(INSTRUCTIONS TO FOLLOW):
Please set down the records below exactly as they appear.

Dataset entries:
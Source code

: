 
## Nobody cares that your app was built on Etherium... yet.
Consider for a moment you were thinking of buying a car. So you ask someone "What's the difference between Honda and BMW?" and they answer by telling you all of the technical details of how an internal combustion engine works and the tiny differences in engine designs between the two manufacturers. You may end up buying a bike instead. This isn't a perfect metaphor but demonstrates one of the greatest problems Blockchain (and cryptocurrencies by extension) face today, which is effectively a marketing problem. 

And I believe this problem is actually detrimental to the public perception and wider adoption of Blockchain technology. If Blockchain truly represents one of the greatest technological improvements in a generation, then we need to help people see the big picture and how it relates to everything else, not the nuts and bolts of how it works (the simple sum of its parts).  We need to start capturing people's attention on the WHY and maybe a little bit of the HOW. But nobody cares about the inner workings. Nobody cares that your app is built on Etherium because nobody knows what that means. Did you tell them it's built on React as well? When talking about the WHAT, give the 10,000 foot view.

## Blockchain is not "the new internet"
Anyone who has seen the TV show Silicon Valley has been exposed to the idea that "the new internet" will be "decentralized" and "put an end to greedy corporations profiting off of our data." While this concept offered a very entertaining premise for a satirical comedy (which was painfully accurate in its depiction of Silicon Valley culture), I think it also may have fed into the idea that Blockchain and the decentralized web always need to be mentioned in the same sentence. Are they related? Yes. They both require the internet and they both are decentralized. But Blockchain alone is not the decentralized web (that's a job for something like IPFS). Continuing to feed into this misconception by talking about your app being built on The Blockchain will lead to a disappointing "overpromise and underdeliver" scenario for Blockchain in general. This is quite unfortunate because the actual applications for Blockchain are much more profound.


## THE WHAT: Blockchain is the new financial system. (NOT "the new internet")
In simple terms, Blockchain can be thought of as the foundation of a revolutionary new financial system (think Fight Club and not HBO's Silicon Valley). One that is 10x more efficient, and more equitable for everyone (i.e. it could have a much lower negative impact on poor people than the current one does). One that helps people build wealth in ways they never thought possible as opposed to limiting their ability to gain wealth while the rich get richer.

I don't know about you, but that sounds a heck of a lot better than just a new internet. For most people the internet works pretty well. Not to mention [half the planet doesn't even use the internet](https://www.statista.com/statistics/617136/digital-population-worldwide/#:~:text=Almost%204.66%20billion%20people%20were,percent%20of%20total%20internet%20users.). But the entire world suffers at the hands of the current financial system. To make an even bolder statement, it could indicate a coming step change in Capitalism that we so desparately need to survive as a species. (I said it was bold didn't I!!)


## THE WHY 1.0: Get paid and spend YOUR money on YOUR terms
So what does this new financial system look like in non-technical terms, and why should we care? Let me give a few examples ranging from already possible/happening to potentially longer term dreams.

(RESPONSE BOX):
Source code

: 
## Nobody cares that your app was built on Etherium... yet.
Consider for a moment you were thinking of buying a car. So you ask someone "What's the difference between Honda and BMW?" and they answer by telling you all of the technical details of how an internal combustion engine works and the tiny differences in engine designs between the two manufacturers. You may end up buying a bike instead. This isn't a perfect metaphor but demonstrates one of the greatest problems Blockchain (and cryptocurrencies by extension) face today, which is effectively a marketing problem. 

And I believe this problem is actually detrimental to the public perception and wider adoption of Blockchain technology. If Blockchain truly represents one of the greatest technological improvements in a generation, then we need to help people see the big picture and how it relates to everything else, not the nuts and bolts of how it works (the simple sum of its parts).  We need to start capturing people's attention on the WHY and maybe a little bit of the HOW. But nobody cares about the inner workings. Nobody cares that your app is built on Etherium because nobody knows what that means. Did you tell them it's built on React as well? When talking about the WHAT, give the 10,000 foot view.

## Blockchain is not "the new internet"
Anyone who has seen the TV show Silicon Valley has been exposed to the idea that "the new internet" will be "decentralized" and "put an end to greedy corporations profiting off of our data." While this concept offered a very entertaining premise for a satirical comedy (which was painfully accurate in its depiction of Silicon Valley culture), I think it also may have fed into the idea that Blockchain and the decentralized web always need to be mentioned in the same sentence. Are they related? Yes. They both require the internet and they both are decentralized. But Blockchain alone is not the decentralized web (that's a job for something like IPFS). Continuing to feed into this misconception by talking about your app being built on The Blockchain will lead to a disappointing "overpromise and underdeliver" scenario for Blockchain in general. This is quite unfortunate because the actual applications for Blockchain are much more profound.


## THE WHAT: Blockchain is the new financial system. (NOT "the new internet")
In simple terms, Blockchain can be thought of as the foundation of a revolutionary new financial system (think Fight Club and not HBO's Silicon Valley). One that is 10x more efficient, and more equitable for everyone (i.e. it could have a much lower negative impact on poor people than the current one does). One that helps people build wealth in ways they never thought possible as opposed to limiting their ability to gain wealth while the rich get richer.

I don't know about you, but that sounds a heck of a lot better than just a new internet. For most people the internet works pretty well. Not to mention [half the planet doesn't even use the internet](https://www.statista.com/statistics/617136/digital-population-worldwide/#:~:text=Almost%204.66%20billion%20people%20were,percent%20of%20total%20internet%20users.). But the entire world suffers at the hands of the current financial system. To make an even bolder statement, it could indicate a coming step change in Capitalism that we so desparately need to survive as a species. (I said it was bold didn't I!!)


## THE WHY 1.0: Get paid and spend YOUR money on YOUR terms
So what does this new financial system look like in non-technical terms, and why should we care? Let me give a few examples ranging from already possible/happening to potentially longer term dreams.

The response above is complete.